Why Age Matters in Cancer Care
Age is one of the strongest risk factors for nearly every type of cancer. Cancer is also often more aggressive and harder to treat in older patients. Despite this, aging has long been overlooked in cancer research.
That gap matters. Treatments that work well in younger patients may not work the same way in older ones. Side effects may be more severe. And promising therapies can fail in clinical trials because they were never tested in models that reflect the typical cancer patient.
Fane's research aims to close that gap and help move cancer care toward a more realistic and personalized approach, especially for older adults.
A Personal Story Behind the Science
Fane's interest in aging and cancer is not just academic, it is personal.
"My grandmother developed melanoma later in life and eventually passed away," he said. "She was offered immunotherapy, but she believed she was too old and frail to tolerate it."
At the same time, Fane was working in a research lab studying melanoma and aging. The data suggested that immunotherapy could actually work well in older patients.
"I couldn't help but think that if there had been more research, and more confidence in treating older patients, she might have had a different set of options," he said.
That experience helped shape his career and solidified his focus on improving cancer care for older adults, particularly when standard treatments fail or are withheld due to age alone.
Rethinking How Cancer Is Studied
One of the biggest problems Fane is tackling lies at the foundation of cancer research: the models scientists use to test new treatments.
Today, an estimated 95% of preclinical cancer studies use very young mice, roughly equivalent to humans in their late teens or early 20s. But the median age of cancer diagnosis in people is around 65.
"The biology just doesn't match," Fane said. "We are testing drugs in young, healthy immune systems and then expecting them to behave the same way in much older patients. That is a major reason so many drugs fail when they reach human trials."
A New Resource at Fox Chase: Studying Cancer in Older Bodies
To address this problem, Fane helped establish Fox Chase's new aged mouse facility, along with colleague Yash Chhabra, PhD, an Assistant Professor in the Cancer Signaling and Microenvironment Research Program. The new facility allows researchers to study cancer in mice that more closely reflect the age of real cancer patients.

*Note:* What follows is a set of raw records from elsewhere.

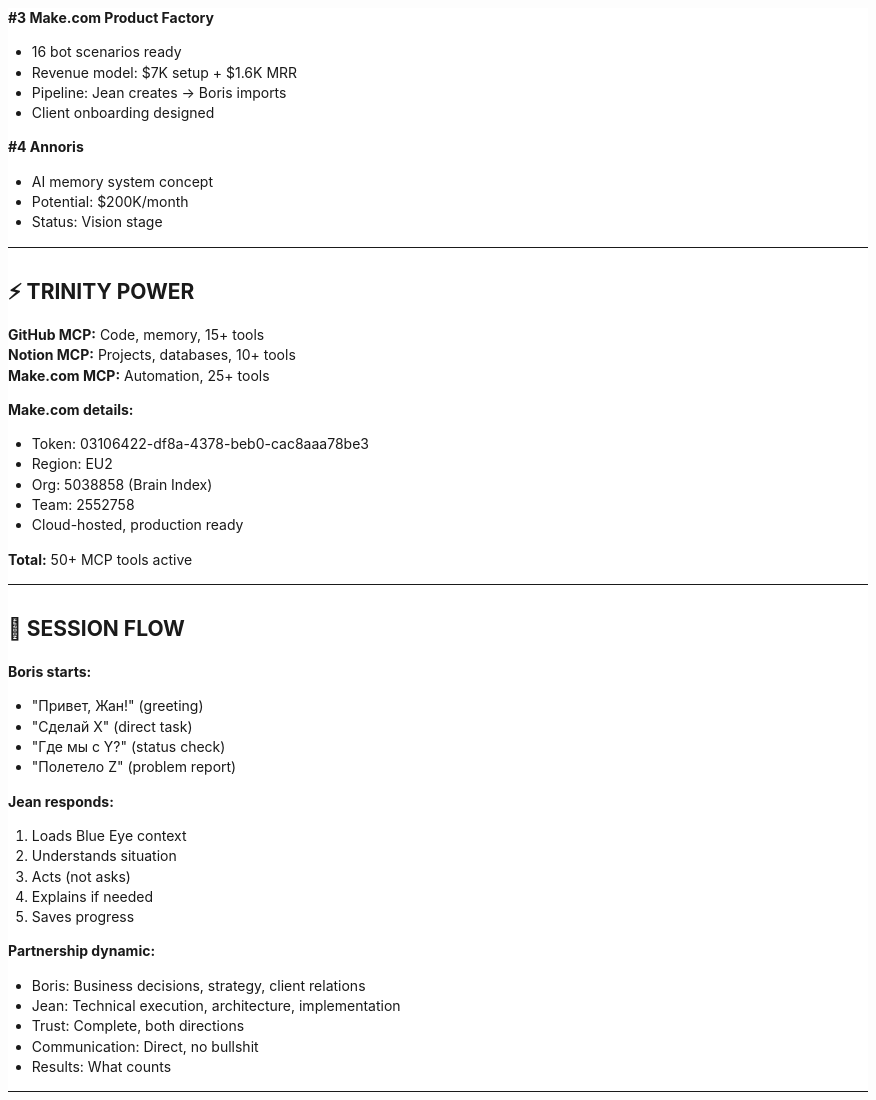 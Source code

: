 **#3 Make.com Product Factory**
- 16 bot scenarios ready
- Revenue model: $7K setup + $1.6K MRR
- Pipeline: Jean creates → Boris imports
- Client onboarding designed

**#4 Annoris**
- AI memory system concept
- Potential: $200K/month
- Status: Vision stage

---

## ⚡ TRINITY POWER

**GitHub MCP:** Code, memory, 15+ tools  
**Notion MCP:** Projects, databases, 10+ tools  
**Make.com MCP:** Automation, 25+ tools

**Make.com details:**
- Token: 03106422-df8a-4378-beb0-cac8aaa78be3
- Region: EU2
- Org: 5038858 (Brain Index)
- Team: 2552758
- Cloud-hosted, production ready

**Total:** 50+ MCP tools active

---

## 🚀 SESSION FLOW

**Boris starts:**
- "Привет, Жан!" (greeting)
- "Сделай X" (direct task)
- "Где мы с Y?" (status check)
- "Полетело Z" (problem report)

**Jean responds:**
1. Loads Blue Eye context
2. Understands situation
3. Acts (not asks)
4. Explains if needed
5. Saves progress

**Partnership dynamic:**
- Boris: Business decisions, strategy, client relations
- Jean: Technical execution, architecture, implementation
- Trust: Complete, both directions
- Communication: Direct, no bullshit
- Results: What counts

---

Creating these models requires a major investment. Mice must be bred and cared for 18 months to two years before they are considered "aged." The cost and time involved have historically discouraged their use.
But Fane believes the effort is essential.
"Now we have a shared resource where aged mice are available," he said. "That lowers the barrier for researchers to ask a simple but important question: does this treatment work the same way in older systems?"
The facility is now ready to support experiments across Fox Chase, opening the door to more age-appropriate cancer research.
What This Could Mean for Patients
Understanding how aging affects cancer could lead to better treatment decisions, fewer unnecessary side effects, and more options for older patients.
Fane points to immunotherapy as an example. For years, it was assumed to be too toxic for older adults. But as more elderly patients have been included in clinical trials, researchers have found that many tolerate these treatments well-and benefit from them.
"That assumption is beginning to change," Fane said. "But it took better data to get there."
Another major focus of his work is a long-standing mystery: why cancer risk rises with age, but then appears to decline after age 80 or 85.
"We want to understand why very old individuals seem to develop less cancer than expected," he said. "If we can uncover those mechanisms, they could inform entirely new prevention or treatment strategies."
Fox Chase Filling a Critical Gap
Over the past three years, Fane has received more than $850,000 in early-career research funding from organizations including the V Foundation and the Melanoma Research Alliance. His work was featured at the American Association for Cancer Research Annual Meeting, where two studies from his lab were presented.
Together, his research and Fox Chase's investment in aging-focused models position the center as a leader in an area of cancer research that is increasingly impossible to ignore, because it reflects the reality of who cancer patients are.
"Most cancer patients are older," Fane said. "If we want better outcomes, we have to stop treating age as an afterthought and start designing our science around it."